→ **Task details**: Below are the records; copy exactly the stretch from the line containing "by a finite" through the line containing "determinant tensor. Choose", both ends included, and nothing else.

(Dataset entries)
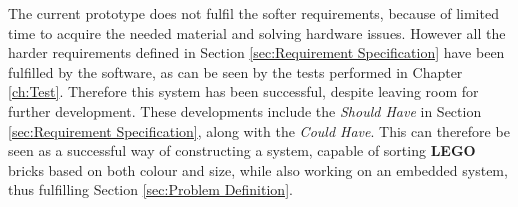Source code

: The current prototype does not fulfil the softer requirements, because of limited time to acquire the needed material and solving hardware issues.
However all the harder requirements defined in Section \ref{sec:Requirement Specification} have been fulfilled by the software, as can be seen by the tests performed in Chapter \ref{ch:Test}.
Therefore this system has been successful, despite leaving room for further development.
These developments include the \textit{Should Have} in Section \ref{sec:Requirement Specification}, along with the \textit{Could Have}.
This can therefore be seen as a successful way of constructing a system, capable of sorting \textbf{LEGO} bricks based on both colour and size, while also working on an embedded system, thus fulfilling Section \ref{sec:Problem Definition}.


        
        
    


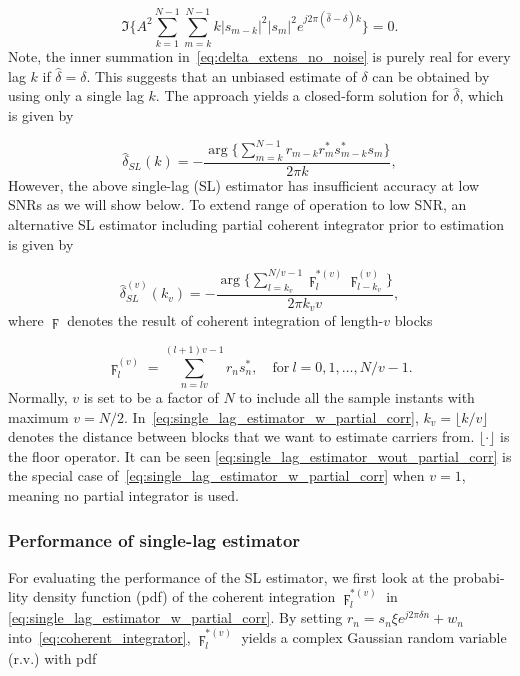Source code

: \begin{equation}
  \label{eq:delta_extens_no_noise}
  \Im\bigg\{A^2\sum_{k=1}^{N-1}\sum_{m=k}^{N-1}k|s_{m-k}|^2|s_m|^2e^{j2\pi (\hat{\delta}-\delta)k}\bigg\}=0.
  \end{equation}
Note, the inner summation in~\eqref{eq:delta_extens_no_noise} is purely real for every lag $k$ if $\hat{\delta}=\delta$.
This suggests that an unbiased estimate of $\delta$ can be obtained by using only a single lag $k$. The approach yields
a closed-form solution for $\hat{\delta}$, which is given by

\begin{equation}
  \label{eq:single_lag_estimator_wout_partial_corr}
  \hat{\delta}_{SL}(k)=-\frac{\arg\big\{\sum_{m=k}^{N-1}r_{m-k}r_m^*s_{m-k}^*s_m\big\}}{2\pi k},
\end{equation}
However, the above single-lag (SL) estimator has insufficient
accuracy at low SNRs as we will show below. To extend range of operation to low SNR,
an alternative SL estimator including partial coherent integrator
prior to estimation is given by

\begin{equation}
  \label{eq:single_lag_estimator_w_partial_corr}
  \hat{\delta}_{SL}^{(v)}(k_v)=-\frac{\arg\big\{\sum_{l=k_v}^{N/v-1}\digamma_l^{*(v)}\digamma_{l-k_v}^{(v)}\big\}}{2\pi k_vv},
\end{equation}
where $\digamma$ denotes the result of coherent integration of length-$v$ blocks

\begin{equation}
  \label{eq:coherent_integrator}
  \digamma_l^{(v)}=\sum_{n=lv}^{(l+1)v-1}r_ns_n^*, \quad \text{for}~l=0,1,\ldots,N/v{-}1.
\end{equation}
Normally, $v$ is set to be a factor of $N$ to include all the sample instants with maximum $v=N/2$.
In~\eqref{eq:single_lag_estimator_w_partial_corr}, $k_v=\lfloor k/v \rfloor$ denotes
the distance between blocks that we want to estimate carriers from.
$\lfloor \cdot \rfloor$ is the floor operator. It can be seen 
\eqref{eq:single_lag_estimator_wout_partial_corr} is the special case of~\eqref{eq:single_lag_estimator_w_partial_corr}
when $v=1$, meaning no partial integrator is used.

\subsubsection{Performance of single-lag estimator}

For evaluating the performance of the SL estimator, we first look at
the probabi-lity density function (pdf) of the coherent integration
$\digamma_l^{*(v)}$ in
\eqref{eq:single_lag_estimator_w_partial_corr}.
By setting $r_n=s_n\xi e^{j2\pi \delta n}+w_n$ into~\eqref{eq:coherent_integrator},
$\digamma_{l}^{*(v)}$ yields a complex Gaussian random variable (r.v.) with pdf

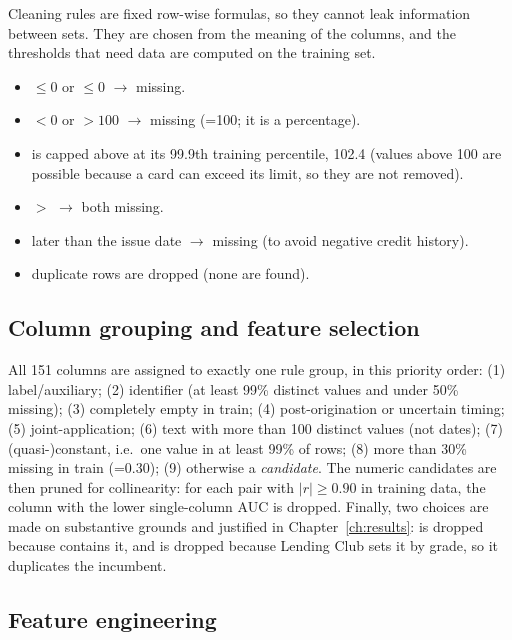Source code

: Cleaning rules are fixed row-wise formulas, so they cannot leak information between sets. They are chosen from the meaning of the columns, and the thresholds that need data are computed on the training set.
\begin{itemize}
    \item {}$\le 0$ or $\le 0$ $\to$ missing.
    \item {}$<0$ or $>100$ $\to$ missing (=100; it is a percentage).
    \item {} is capped above at its 99.9th training percentile, 102.4 (values above 100 are possible because a card can exceed its limit, so they are not removed).
    \item {}$>$ $\to$ both missing.
    \item {} later than the issue date $\to$ missing (to avoid negative credit history).
    \item duplicate  rows are dropped (none are found).
\end{itemize}

\subsection{Column grouping and feature selection}
\label{sec:selection}

All 151 columns are assigned to exactly one rule group, in this priority order: (1) label/auxiliary; (2) identifier (at least 99\% distinct values and under 50\% missing); (3) completely empty in train; (4) post-origination or uncertain timing; (5) joint-application; (6) text with more than 100 distinct values (not dates); (7) (quasi-)constant, i.e.\ one value in at least 99\% of rows; (8) more than 30\% missing in train (=0.30); (9) otherwise a \emph{candidate}. The numeric candidates are then pruned for collinearity: for each pair with $|r|\ge0.90$ in training data, the column with the lower single-column AUC is dropped. Finally, two choices are made on substantive grounds and justified in Chapter~\ref{ch:results}:  is dropped because  contains it, and  is dropped because Lending Club sets it by grade, so it duplicates the incumbent.

\subsection{Feature engineering}
\label{sec:fe}

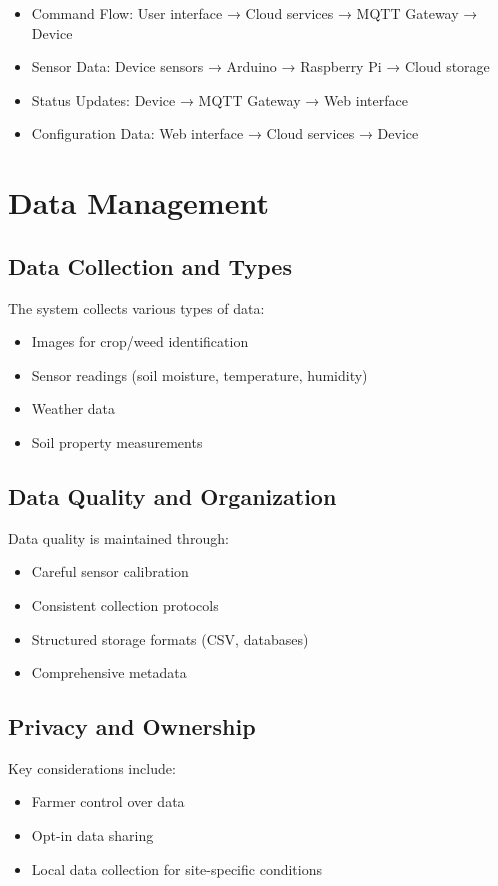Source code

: \begin{itemize}
    \item Command Flow: User interface → Cloud services → MQTT Gateway → Device
    \item Sensor Data: Device sensors → Arduino → Raspberry Pi → Cloud storage
    \item Status Updates: Device → MQTT Gateway → Web interface
    \item Configuration Data: Web interface → Cloud services → Device
\end{itemize}

\section{Data Management}

\subsection{Data Collection and Types}

The system collects various types of data:
\begin{itemize}
\item Images for crop/weed identification
\item Sensor readings (soil moisture, temperature, humidity)
\item Weather data
\item Soil property measurements
\end{itemize}

\subsection{Data Quality and Organization}

Data quality is maintained through:
\begin{itemize}
\item Careful sensor calibration
\item Consistent collection protocols
\item Structured storage formats (CSV, databases)
\item Comprehensive metadata
\end{itemize}

\subsection{Privacy and Ownership}

Key considerations include:
\begin{itemize}
\item Farmer control over data
\item Opt-in data sharing
\item Local data collection for site-specific conditions
\end{itemize}

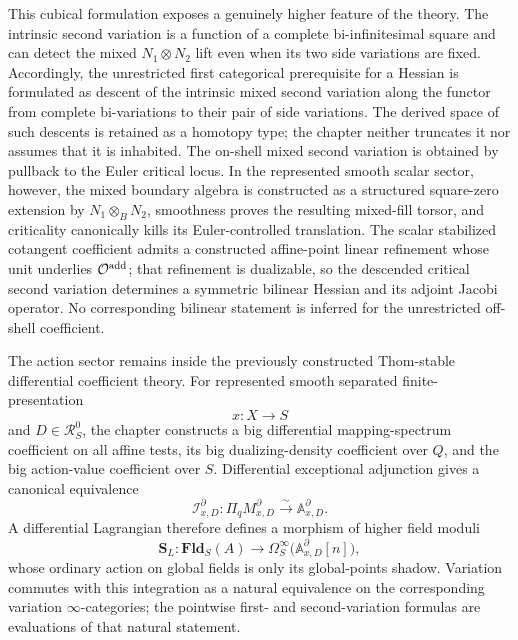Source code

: This cubical formulation exposes a genuinely higher feature of the theory. The intrinsic second variation is a function of a complete bi-infinitesimal square and can detect the mixed \(N_1\otimes N_2\) lift even when its two side variations are fixed. Accordingly, the unrestricted first categorical prerequisite for a Hessian is formulated as descent of the intrinsic mixed second variation along the functor from complete bi-variations to their pair of side variations. The derived space of such descents is retained as a homotopy type; the chapter neither truncates it nor assumes that it is inhabited. The on-shell mixed second variation is obtained by pullback to the Euler critical locus. In the represented smooth scalar sector, however, the mixed boundary algebra is constructed as a structured square-zero extension by \(N_1\otimes_BN_2\), smoothness proves the resulting mixed-fill torsor, and criticality canonically kills its Euler-controlled translation. The scalar stabilized cotangent coefficient admits a constructed affine-point linear refinement whose unit underlies \(\Oadd\); that refinement is dualizable, so the descended critical second variation determines a symmetric bilinear Hessian and its adjoint Jacobi operator. No corresponding bilinear statement is inferred for the unrestricted off-shell coefficient.

The action sector remains inside the previously constructed Thom-stable differential coefficient theory. For represented smooth separated finite-presentation
\[
    x:X\longrightarrow S
\]
and \(D\in\mathcal R_S^0\), the chapter constructs a big differential mapping-spectrum coefficient on all affine tests, its big dualizing-density coefficient over \(Q\), and the big action-value coefficient over \(S\). Differential exceptional adjunction gives a canonical equivalence
\[
    \mathcal I^\partial_{x,D}:
    \Pi_qM^\partial_{x,D}
    \xrightarrow{\sim}
    \mathbb A^\partial_{x,D}.
\]
A differential Lagrangian therefore defines a morphism of higher field moduli
\[
    \mathbf S_L:
    \mathbf{Fld}_S(A)
    \longrightarrow
    \Omega_S^\infty\bigl(\mathbb A^\partial_{x,D}[n]\bigr),
\]
whose ordinary action on global fields is only its global-points shadow. Variation commutes with this integration as a natural equivalence on the corresponding variation \(\infty\)-categories; the pointwise first- and second-variation formulas are evaluations of that natural statement.

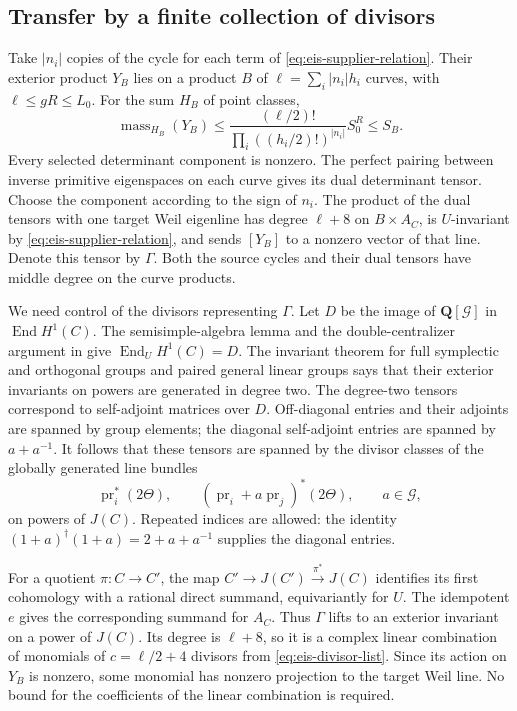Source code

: \documentclass[11pt]{article}
\theoremstyle{definition}
\theoremstyle{remark}
\newcommand{\Q}{\mathbf Q}
\begin{document}
\subsection{Transfer by a finite collection of divisors}

Take $|n_i|$ copies of the cycle for each term of
\eqref{eq:eis-supplier-relation}. Their exterior product $Y_B$ lies on
a product $B$ of $\ell=\sum_i|n_i|h_i$ curves, with
$\ell\le gR\le L_0$. For the sum $H_B$ of point classes,
\begin{equation}\label{eq:eis-product-mass}
 \operatorname{mass}_{H_B}(Y_B)
 \le \frac{(\ell/2)!}{\prod_i((h_i/2)!)^{|n_i|}}S_0^R
 \le S_B.
\end{equation}
Every selected determinant component is nonzero. The perfect pairing
between inverse primitive eigenspaces on each curve gives its dual
determinant tensor. Choose the component according to the sign of
$n_i$. The product of the dual tensors with one target Weil eigenline
has degree $\ell+8$ on $B\times A_C$, is $U$-invariant by
\eqref{eq:eis-supplier-relation}, and sends $[Y_B]$ to a nonzero vector
of that line. Denote this tensor by $\Gamma$. Both the source cycles
and their dual tensors have middle degree on the curve products.

We need control of the divisors representing $\Gamma$. Let
$D$ be the image of $\Q[\mathcal G]$ in $\operatorname{End}H^1(C)$.
The semisimple-algebra lemma and the double-centralizer argument in
\cite[Lemma~3.5]{MilneLefschetz} give
$\operatorname{End}_U H^1(C)=D$. The invariant theorem for full
symplectic and orthogonal groups and paired general linear groups
\cite[Proposition~3.6 and Remark~3.7]{MilneLefschetz} says that their
exterior invariants on powers are generated in degree two.
The degree-two tensors correspond to self-adjoint matrices over $D$.
Off-diagonal entries and their adjoints are spanned by group elements;
the diagonal self-adjoint entries are spanned by $a+a^{-1}$.
It follows that these tensors are spanned by the divisor classes of
the globally generated line bundles
\begin{equation}\label{eq:eis-divisor-list}
 \operatorname{pr}_i^*(2\Theta),\qquad
 (\operatorname{pr}_i+a\operatorname{pr}_j)^*(2\Theta),
 \qquad a\in\mathcal G,
\end{equation}
on powers of $J(C)$. Repeated indices are allowed: the identity
$(1+a)^\dagger(1+a)=2+a+a^{-1}$ supplies the diagonal entries.

For a quotient $\pi:C\to C'$, the map
$C'\to J(C')\xrightarrow{\pi^*}J(C)$ identifies its first cohomology
with a rational direct summand, equivariantly for $U$. The idempotent
$e$ gives the corresponding summand for $A_C$. Thus $\Gamma$ lifts
to an exterior invariant on a power of $J(C)$. Its degree is $\ell+8$,
so it is a complex linear combination of monomials of
$c=\ell/2+4$ divisors from \eqref{eq:eis-divisor-list}. Since its
action on $Y_B$ is nonzero, some monomial has nonzero projection to
the target Weil line. No bound for the coefficients of the linear
combination is required.
\end{document}
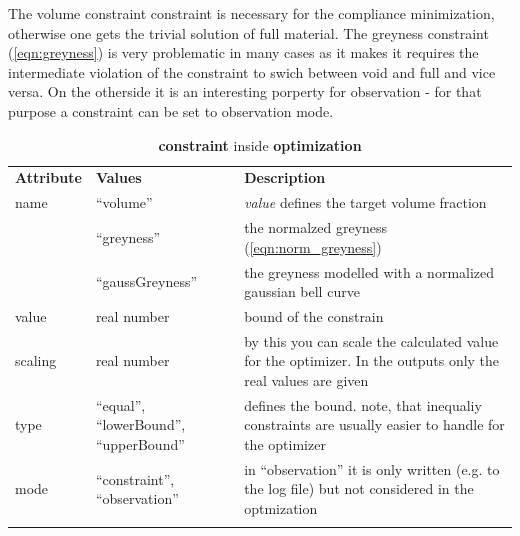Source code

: The volume constraint constraint is necessary for the compliance minimization, otherwise
one gets the trivial solution of full material. The greyness constraint (\ref{eqn:greyness}) is very problematic in many cases as it makes it requires the intermediate violation of the constraint to swich between void and full and vice versa.
On the otherside it is an interesting porperty for observation - for that purpose
a constraint can be set to observation mode.   

\begin{center}
\begin{longtable}{lp{}p{}}
\hline\noalign{\smallskip}
\textbf{Attribute} & \textbf{Values} & \textbf{Description} \\
\noalign{\smallskip}\hline\noalign{\smallskip}
name     & ``volume''  & \textsl{value} defines the target volume fraction \\
         & ``greyness'' & the normalzed greyness (\ref{eqn:norm_greyness}) \\
         & ``gaussGreyness'' & the greyness modelled with a normalized gaussian bell curve \\
value    & real number & bound of the constrain \\
scaling  & real number & by this you can scale the calculated value for the optimizer. In
the outputs only the real values are given \\         
type     & ``equal'', ``lowerBound'', ``upperBound'' & defines the bound. note, that inequaliy constraints are usually easier to handle for the optimizer \\
mode & ``constraint'', ``observation'' & in ``observation'' it is only written (e.g. to the log file) but not considered in the optmization \\
\noalign{\smallskip}\hline\noalign{\smallskip}
\caption{\textbf{constraint} inside \textbf{optimization}}
\end{longtable}
\end{center} 


\label{sec:gen_optimization}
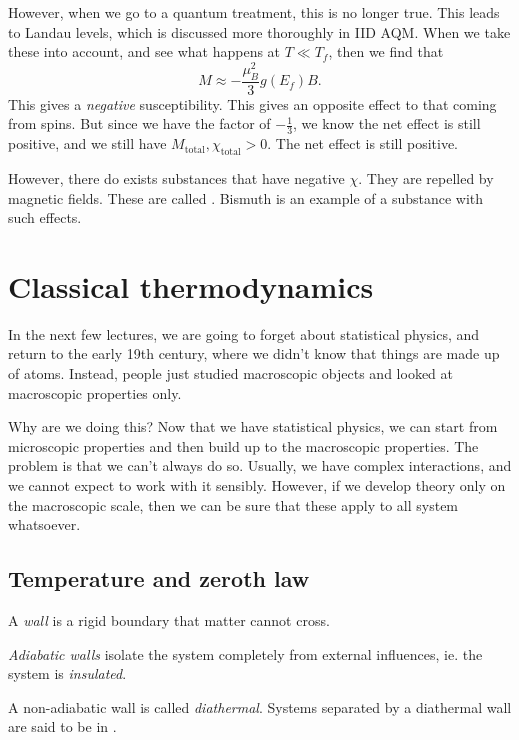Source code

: \documentclass[a4paper]{article}
\begin{document}
However, when we go to a quantum treatment, this is no longer true. This leads to Landau levels, which is discussed more thoroughly in IID AQM. When we take these into account, and see what happens at $T \ll T_f$, then we find that
\[
  M \approx - \frac{\mu_B^2}{3} g(E_f) B.
\]
This gives a \emph{negative} susceptibility. This gives an opposite effect to that coming from spins. But since we have the factor of $-\frac{1}{3}$, we know the net effect is still positive, and we still have $M_{\mathrm{total}}, \chi_{\mathrm{total}} > 0$. The net effect is still positive.

However, there do exists substances that have negative $\chi$. They are repelled by magnetic fields. These are called . Bismuth is an example of a substance with such effects.

\section{Classical thermodynamics}
In the next few lectures, we are going to forget about statistical physics, and return to the early 19th century, where we didn't know that things are made up of atoms. Instead, people just studied macroscopic objects and looked at macroscopic properties only.

Why are we doing this? Now that we have statistical physics, we can start from microscopic properties and then build up to the macroscopic properties. The problem is that we can't always do so. Usually, we have complex interactions, and we cannot expect to work with it sensibly. However, if we develop theory only on the macroscopic scale, then we can be sure that these apply to all system whatsoever.

\subsection{Temperature and zeroth law}
\begin{defi}[Wall]
  A \emph{wall} is a rigid boundary that matter cannot cross.
\end{defi}

\begin{defi}
  \emph{Adiabatic walls} isolate the system completely from external influences, ie. the system is \emph{insulated}.
\end{defi}
\begin{defi}
  A non-adiabatic wall is called \emph{diathermal}. Systems separated by a diathermal wall are said to be in .
\end{defi}
\end{document}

→ **Answer box**:
\subsection{Transfer by a finite collection of divisors}

Take $|n_i|$ copies of the cycle for each term of
\eqref{eq:eis-supplier-relation}. Their exterior product $Y_B$ lies on
a product $B$ of $\ell=\sum_i|n_i|h_i$ curves, with
$\ell\le gR\le L_0$. For the sum $H_B$ of point classes,
\begin{equation}\label{eq:eis-product-mass}
 \operatorname{mass}_{H_B}(Y_B)
 \le \frac{(\ell/2)!}{\prod_i((h_i/2)!)^{|n_i|}}S_0^R
 \le S_B.
\end{equation}
Every selected determinant component is nonzero. The perfect pairing
between inverse primitive eigenspaces on each curve gives its dual
determinant tensor. Choose the component according to the sign of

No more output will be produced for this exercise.